Why Token Frugality Suddenly Matters

Jo opens with a joke — “Me write spec, you code, no mistake” — then quickly turns serious: token budgets are worth watching now that rates are changing, subsidized tokens are disappearing, and Anthropic had bugs where caps kicked in early. His framing is simple: experiment all you want, just don’t “boil the ocean” if there are easy ways to waste less.

The Ridiculous Repo That Just Tells Models to Be Terse

The first trick is almost comically small: a GitHub repo whose core instruction is basically, “Respond like a terse smart man, all technical, no fluff.” Jo laughs at the idea that this needs a whole repo, but the reported effect is real — if your agent normally spends lots of tokens on English explanations, forcing it to speak in clipped, sparse language meaningfully cuts output.

Jo’s Own Agent Prompt Has Used This for a Year

He reveals his “super secret” agents.md, and the first rule is essentially the same caveman idea, just phrased a bit more professionally: be succinct and don’t explain the generated code. He also slips in a practical tip: put a version number in agents.md and have the agent echo it back so you know prompt changes actually took effect.

FizzBuzz Test: 5.8K Tokens vs. 7.6K

To make the comparison concrete, Jo uses GitHub Copilot CLI instead of Claude Code and asks it to implement FizzBuzz in small iterative steps. In caveman mode the run uses about 5.8K tokens; without that terse system instruction it climbs to 7.6K, which is enough for him to say, yes, this silly trick “absolutely does” work.

RTK: A Birthday Gift That Hooks the Agent Pipeline

The second technique comes from his colleague Kristoff, who pointed him to RTK, the “Rust Token Killer.” RTK plugs into coding agents through hooks — scripts that fire on lifecycle events like tool calls or completion — so when the agent runs git, tests, Python, or pip, RTK intercepts the output and compresses the noisy parts before the model sees them.

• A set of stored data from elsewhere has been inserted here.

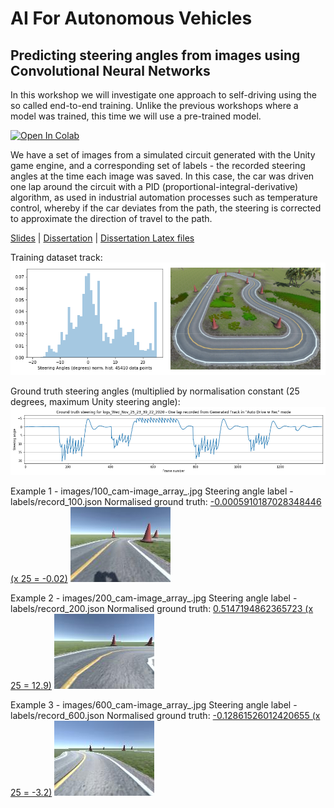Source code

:# AI For Autonomous Vehicles

## Predicting steering angles from images using Convolutional Neural Networks

In this workshop we will investigate one approach to self-driving using the so called end-to-end training. Unlike the previous workshops where a model was trained, this time we will use a pre-trained model.

[![Open In Colab](https://colab.research.google.com/assets/colab-badge.svg)][colab_jp_nb_link] 
 
[colab_jp_nb_link]: https://colab.research.google.com/github/dsikar/ai-for-autonomous-vehicles/blob/master/AIForAutonomousVehicles.ipynb

We have a set of images from a simulated circuit generated with the Unity game engine, and a corresponding set of labels - the recorded steering angles at the time each image was saved. In this case, the car was driven one lap around the circuit with a PID (proportional-integral-derivative) algorithm, as used in industrial automation processes such as temperature control, whereby if the car deviates from the path, the steering is corrected to approximate the direction of travel to the path.

[Slides](https://github.com/dsikar/msc-dissertation-latex/blob/master/Evaluation%20of%20self-driving%20cars%20using%20CNNs%20in%20the%20rain.pdf) | [Dissertation](https://github.com/dsikar/msc-dissertation-latex/blob/master/Daniel_Sikar_MSc_Project_Report.pdf) | [Dissertation Latex files](https://github.com/dsikar/msc-dissertation-latex)

Training dataset track:
![Small Looping Circuit](images/GeneratedTrackPlusHistogram.png)

Ground truth steering angles (multiplied by normalisation constant (25 degrees, maximum Unity steering angle):
![Ground Truth Steering Angles](images/genTrackOneLap_logs_Wed_Nov_25_23_39_22_2020_ground_truth_steering_angles.png)

Example 1 - images/100_cam-image_array_.jpg
Steering angle label - labels/record_100.json
Normalised ground truth: [-0.0005910187028348446 (x 25 = -0.02)](labels/record_100.json)
![Example 1](images/100_cam-image_array_.jpg)

Example 2 - images/200_cam-image_array_.jpg 
Steering angle label - labels/record_200.json
Normalised ground truth: [0.5147194862365723 (x 25 = 12.9)](labels/record_200.json)
![Example 2](images/200_cam-image_array_.jpg)

Example 3 - images/600_cam-image_array_.jpg 
Steering angle label - labels/record_600.json
Normalised ground truth: [-0.12861526012420655 (x 25 = -3.2)](labels/record_600.json)
![Example 3](images/600_cam-image_array_.jpg)
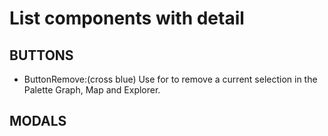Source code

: # List components with detail

## BUTTONS

- ButtonRemove:(cross blue) Use for to remove a current selection in the Palette Graph, Map and Explorer.


## MODALS
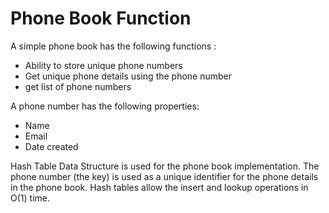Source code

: # Phone Book Function

A simple phone book  has the following functions :
- Ability to store unique phone numbers
- Get unique phone details using the phone number
- get list of phone numbers

A phone number has the following properties:
- Name 
- Email
- Date created 

Hash Table Data Structure is used for the phone book implementation. The phone number (the key) is used as a unique identifier for the phone details in the phone book. Hash tables allow the insert and lookup operations in O(1) time.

The Real Magic Is Shrinking Tool Chatter Like git log

Jo shows the core problem with a command like git log: every verbose line gets shoved into the LLM context. RTK rewrites those commands by prefixing them through its binary, producing output that is functionally equivalent but dramatically more compact — and if your favorite CLI tool isn’t supported yet, he says it only takes a few minutes to configure.

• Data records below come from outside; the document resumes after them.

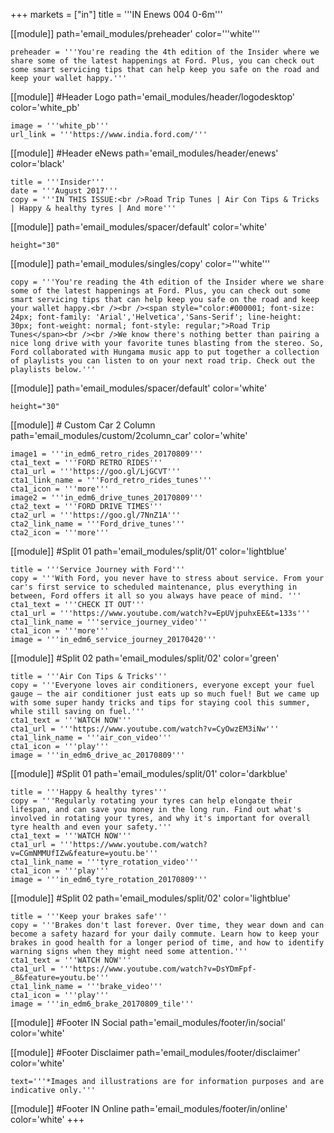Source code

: +++
markets = ["in"]
title = '''IN Enews 004 0-6m'''

[[module]]
path='email_modules/preheader'
color='''white'''

	preheader = '''You're reading the 4th edition of the Insider where we share some of the latest happenings at Ford. Plus, you can check out some smart servicing tips that can help keep you safe on the road and keep your wallet happy.'''

[[module]] #Header Logo
path='email_modules/header/logodesktop'
color='white_pb'

	image = '''white_pb'''
	url_link = '''https://www.india.ford.com/'''

[[module]] #Header eNews
path='email_modules/header/enews'
color='black'

	title = '''Insider'''
	date = '''August 2017'''
	copy = '''IN THIS ISSUE:<br />Road Trip Tunes | Air Con Tips & Tricks | Happy & healthy tyres | And more'''

[[module]]
path='email_modules/spacer/default'
color='white'

	height="30"

[[module]]
path='email_modules/singles/copy'
color='''white'''

	copy = '''You're reading the 4th edition of the Insider where we share some of the latest happenings at Ford. Plus, you can check out some smart servicing tips that can help keep you safe on the road and keep your wallet happy.<br /><br /><span style="color:#000001; font-size: 24px; font-family: 'Arial','Helvetica','Sans-Serif'; line-height: 30px; font-weight: normal; font-style: regular;">Road Trip Tunes</span><br /><br />We know there's nothing better than pairing a nice long drive with your favorite tunes blasting from the stereo. So, Ford collaborated with Hungama music app to put together a collection of playlists you can listen to on your next road trip. Check out the playlists below.'''

[[module]]
path='email_modules/spacer/default'
color='white'

	height="30"

[[module]] # Custom Car 2 Column
path='email_modules/custom/2column_car'
color='white'

	image1 = '''in_edm6_retro_rides_20170809'''
	cta1_text = '''FORD RETRO RIDES'''
	cta1_url = '''https://goo.gl/LjGCVT'''
	cta1_link_name = '''Ford_retro_rides_tunes'''
	cta1_icon = '''more'''
	image2 = '''in_edm6_drive_tunes_20170809'''
	cta2_text = '''FORD DRIVE TIMES'''
	cta2_url = '''https://goo.gl/7NnZ1A'''
	cta2_link_name = '''Ford_drive_tunes'''
	cta2_icon = '''more'''

[[module]] #Split 01
path='email_modules/split/01'
color='lightblue'

	title = '''Service Journey with Ford'''
	copy = '''With Ford, you never have to stress about service. From your car's first service to scheduled maintenance, plus everything in between, Ford offers it all so you always have peace of mind. '''
	cta1_text = '''CHECK IT OUT'''
	cta1_url = '''https://www.youtube.com/watch?v=EpUVjpuhxEE&t=133s'''
	cta1_link_name = '''service_journey_video'''
	cta1_icon = '''more'''
	image = '''in_edm6_service_journey_20170420'''

[[module]] #Split 02
path='email_modules/split/02'
color='green'

	title = '''Air Con Tips & Tricks'''
	copy = '''Everyone loves air conditioners, everyone except your fuel gauge – the air conditioner just eats up so much fuel! But we came up with some super handy tricks and tips for staying cool this summer, while still saving on fuel.'''
	cta1_text = '''WATCH NOW'''
	cta1_url = '''https://www.youtube.com/watch?v=CyOwzEM3iNw'''
	cta1_link_name = '''air_con_video'''
	cta1_icon = '''play'''
	image = '''in_edm6_drive_ac_20170809'''
    
[[module]] #Split 01
path='email_modules/split/01'
color='darkblue'

	title = '''Happy & healthy tyres'''
	copy = '''Regularly rotating your tyres can help elongate their lifespan, and can save you money in the long run. Find out what's involved in rotating your tyres, and why it's important for overall tyre health and even your safety.'''
	cta1_text = '''WATCH NOW'''
	cta1_url = '''https://www.youtube.com/watch?v=CGmNMMUfIZw&feature=youtu.be'''
	cta1_link_name = '''tyre_rotation_video'''
	cta1_icon = '''play'''
	image = '''in_edm6_tyre_rotation_20170809'''

[[module]] #Split 02
path='email_modules/split/02'
color='lightblue'

	title = '''Keep your brakes safe'''
	copy = '''Brakes don't last forever. Over time, they wear down and can become a safety hazard for your daily commute. Learn how to keep your brakes in good health for a longer period of time, and how to identify warning signs when they might need some attention.'''
	cta1_text = '''WATCH NOW'''
	cta1_url = '''https://www.youtube.com/watch?v=DsYDmFpf-_8&feature=youtu.be'''
	cta1_link_name = '''brake_video'''
	cta1_icon = '''play'''
	image = '''in_edm6_brake_20170809_tile'''

[[module]] #Footer IN Social
path='email_modules/footer/in/social'
color='white'

[[module]] #Footer Disclaimer
path='email_modules/footer/disclaimer'
color='white'

	text='''*Images and illustrations are for information purposes and are indicative only.'''

[[module]] #Footer IN Online
path='email_modules/footer/in/online'
color='white'
+++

Real Workflow Test: 19.1K Down to 12K

For the serious benchmark, he switches from toy examples to the way he actually works now: giving an agent a fairly complete backend story in a sizable e-shop codebase with acceptance criteria and tests. Without RTK, one sub-agent fills the message window to about 19,100 tokens; with RTK, that drops to roughly 12,000, which he calls an “impressive drop” and an obvious addition to his setup.

Final Numbers, With a Bit of Healthy Humility

Jo closes by stressing these are experiments, not a full-blown eval — he only ran them a few times because, again, he doesn’t want to “boil the oceans” for a YouTube video. Still, the takeaway is crisp: caveman mode cut output tokens by about 24% on FizzBuzz, RTK cut token use by almost 40% in a realistic backend scenario, and he’s now sold on both.